======== Supplied material ========

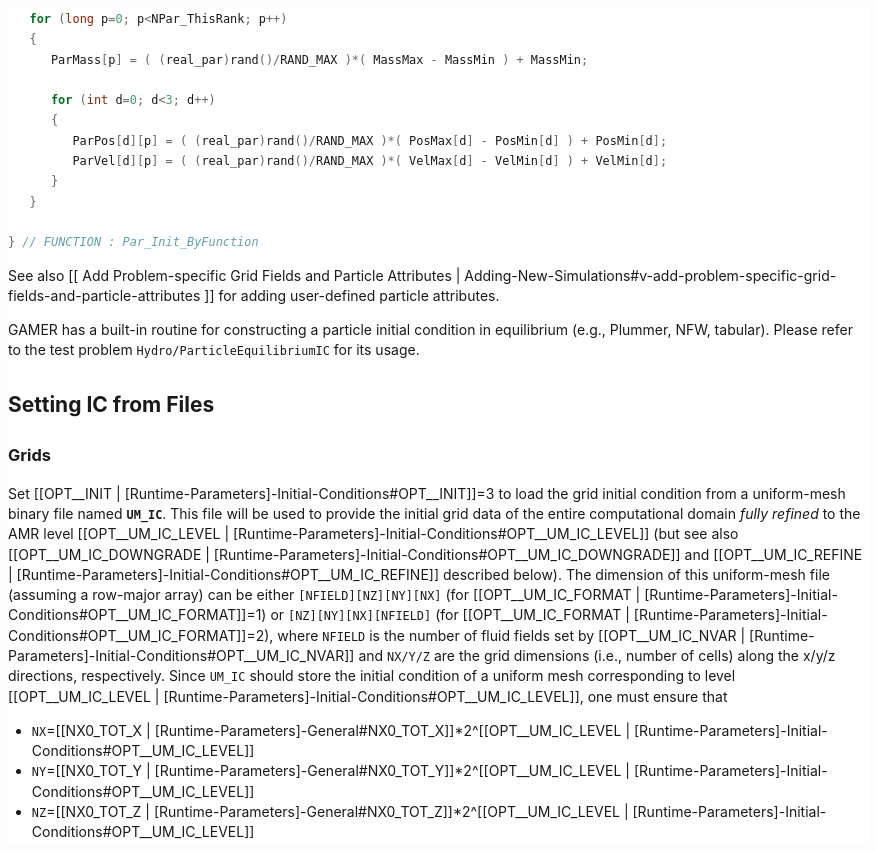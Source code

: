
 ```C++
   for (long p=0; p<NPar_ThisRank; p++)
   {
      ParMass[p] = ( (real_par)rand()/RAND_MAX )*( MassMax - MassMin ) + MassMin;

      for (int d=0; d<3; d++)
      {
         ParPos[d][p] = ( (real_par)rand()/RAND_MAX )*( PosMax[d] - PosMin[d] ) + PosMin[d];
         ParVel[d][p] = ( (real_par)rand()/RAND_MAX )*( VelMax[d] - VelMin[d] ) + VelMin[d];
      }
   }

} // FUNCTION : Par_Init_ByFunction
```

See also
[[ Add Problem-specific Grid Fields and Particle Attributes | Adding-New-Simulations#v-add-problem-specific-grid-fields-and-particle-attributes ]] for adding user-defined particle attributes.

GAMER has a built-in routine for constructing a particle initial condition in equilibrium
(e.g., Plummer, NFW, tabular). Please refer to the test problem `Hydro/ParticleEquilibriumIC`
for its usage.


## Setting IC from Files

<a name="IC-File-Grids"></a>
### Grids
Set [[OPT__INIT | [Runtime-Parameters]-Initial-Conditions#OPT__INIT]]=3 to load the grid initial condition from a
uniform-mesh binary file named **`UM_IC`**. This file will be used to provide the
initial grid data of the entire computational domain _fully refined_
to the AMR level [[OPT__UM_IC_LEVEL | [Runtime-Parameters]-Initial-Conditions#OPT__UM_IC_LEVEL]]
(but see also [[OPT__UM_IC_DOWNGRADE | [Runtime-Parameters]-Initial-Conditions#OPT__UM_IC_DOWNGRADE]] and
[[OPT__UM_IC_REFINE | [Runtime-Parameters]-Initial-Conditions#OPT__UM_IC_REFINE]] described below). The dimension of
this uniform-mesh file (assuming a row-major array) can be either
`[NFIELD][NZ][NY][NX]` (for [[OPT__UM_IC_FORMAT | [Runtime-Parameters]-Initial-Conditions#OPT__UM_IC_FORMAT]]=1) or
`[NZ][NY][NX][NFIELD]` (for [[OPT__UM_IC_FORMAT | [Runtime-Parameters]-Initial-Conditions#OPT__UM_IC_FORMAT]]=2), where
`NFIELD` is the number of fluid fields set by [[OPT__UM_IC_NVAR | [Runtime-Parameters]-Initial-Conditions#OPT__UM_IC_NVAR]]
and `NX/Y/Z` are the grid dimensions (i.e., number of cells) along the x/y/z
directions, respectively. Since `UM_IC` should store the initial condition of
a uniform mesh corresponding to level [[OPT__UM_IC_LEVEL | [Runtime-Parameters]-Initial-Conditions#OPT__UM_IC_LEVEL]],
one must ensure that

* `NX`=[[NX0_TOT_X | [Runtime-Parameters]-General#NX0_TOT_X]]*2^[[OPT__UM_IC_LEVEL | [Runtime-Parameters]-Initial-Conditions#OPT__UM_IC_LEVEL]]
* `NY`=[[NX0_TOT_Y | [Runtime-Parameters]-General#NX0_TOT_Y]]*2^[[OPT__UM_IC_LEVEL | [Runtime-Parameters]-Initial-Conditions#OPT__UM_IC_LEVEL]]
* `NZ`=[[NX0_TOT_Z | [Runtime-Parameters]-General#NX0_TOT_Z]]*2^[[OPT__UM_IC_LEVEL | [Runtime-Parameters]-Initial-Conditions#OPT__UM_IC_LEVEL]]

========

- [Task] Where a line in the entries holds "fields", copy that line.

- [Solution below]
[[ Add Problem-specific Grid Fields and Particle Attributes | Adding-New-Simulations#v-add-problem-specific-grid-fields-and-particle-attributes ]] for adding user-defined particle attributes.
`NFIELD` is the number of fluid fields set by [[OPT__UM_IC_NVAR | [Runtime-Parameters]-Initial-Conditions#OPT__UM_IC_NVAR]]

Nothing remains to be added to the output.